I mean seriously, WTF is that all about?

Sure, you can't accommodate 24/7/365, but there are friends / relatives / babysitters / sleepover etc.

Bottom line is the single guy is more or less expected to provide a place for the "couple" to fuck, and the perception is because he is a single guy, he CAN accommodate 24/7/365.

"Cannot travel" I get, some people can't afford to burn the extra diesel, some people don't drive, some people just don't have the time slots available to travel any distance and have time left to play, have a curfew tag (yes, it did happen to me..lol) etc.

"Cannot accommodate" no, that applies equally to all, unless you are in the services in bachelor quarters, in the YMCA, or living with your parents, or are couch surfing homeless.

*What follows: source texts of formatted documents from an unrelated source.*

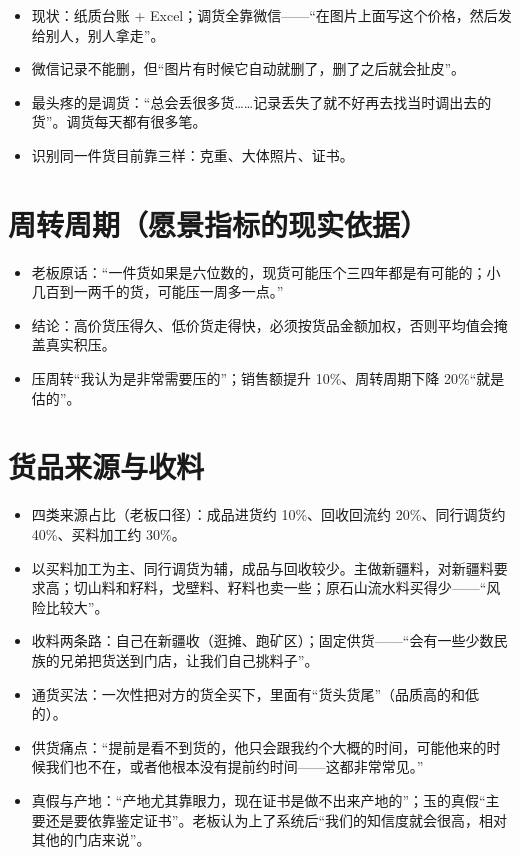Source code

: \documentclass[12pt, a4paper]{ctexart}
\begin{document}
\begin{itemize}[leftmargin=1.6em, itemsep=2pt]
  \item 现状：纸质台账 + Excel；调货全靠微信——“在图片上面写这个价格，然后发给别人，别人拿走”。
  \item 微信记录不能删，但“图片有时候它自动就删了，删了之后就会扯皮”。
  \item 最头疼的是调货：“总会丢很多货……记录丢失了就不好再去找当时调出去的货”。调货每天都有很多笔。
  \item 识别同一件货目前靠三样：克重、大体照片、证书。
\end{itemize}

\section{周转周期（愿景指标的现实依据）}

\begin{itemize}[leftmargin=1.6em, itemsep=2pt]
  \item 老板原话：“一件货如果是六位数的，现货可能压个三四年都是有可能的；小几百到一两千的货，可能压一周多一点。”
  \item 结论：高价货压得久、低价货走得快，必须按货品金额加权，否则平均值会掩盖真实积压。
  \item 压周转“我认为是非常需要压的”；销售额提升 10\%、周转周期下降 20\%“就是估的”。
\end{itemize}

\section{货品来源与收料}

\begin{itemize}[leftmargin=1.6em, itemsep=2pt]
  \item 四类来源占比（老板口径）：成品进货约 10\%、回收回流约 20\%、同行调货约 40\%、买料加工约 30\%。
  \item 以买料加工为主、同行调货为辅，成品与回收较少。主做新疆料，对新疆料要求高；切山料和籽料，戈壁料、籽料也卖一些；原石山流水料买得少——“风险比较大”。
  \item 收料两条路：自己在新疆收（逛摊、跑矿区）；固定供货——“会有一些少数民族的兄弟把货送到门店，让我们自己挑料子”。
  \item 通货买法：一次性把对方的货全买下，里面有“货头货尾”（品质高的和低的）。
  \item 供货痛点：“提前是看不到货的，他只会跟我约个大概的时间，可能他来的时候我们也不在，或者他根本没有提前约时间——这都非常常见。”
  \item 真假与产地：“产地尤其靠眼力，现在证书是做不出来产地的”；玉的真假“主要还是要依靠鉴定证书”。老板认为上了系统后“我们的知信度就会很高，相对其他的门店来说”。
\end{itemize}
\end{document}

*sure* having kids and other commitments makes things difficult and awkward, been there, got the tee shirt, but that is YOUR problem, not anyone else's.

as for cannot accommodate AND cannot travel, WTF is that all about, this is a swinging site for people to meet and hang out and fuck, not pen pals anonymous."

That is not how we operate, we will travel and share hotel costs but we do not want to accommodate at our house.

It is our marital home, our sanctuary and something we want to keep that way and not have swinging crossing that boundary.

There is also a safety risk as far as we are concerned, we do not want people to know where we live, incase it backfired it any way and then we get a stalker!

I work a lot from home and most definitely do not want anyone turning up unannounced or not invited.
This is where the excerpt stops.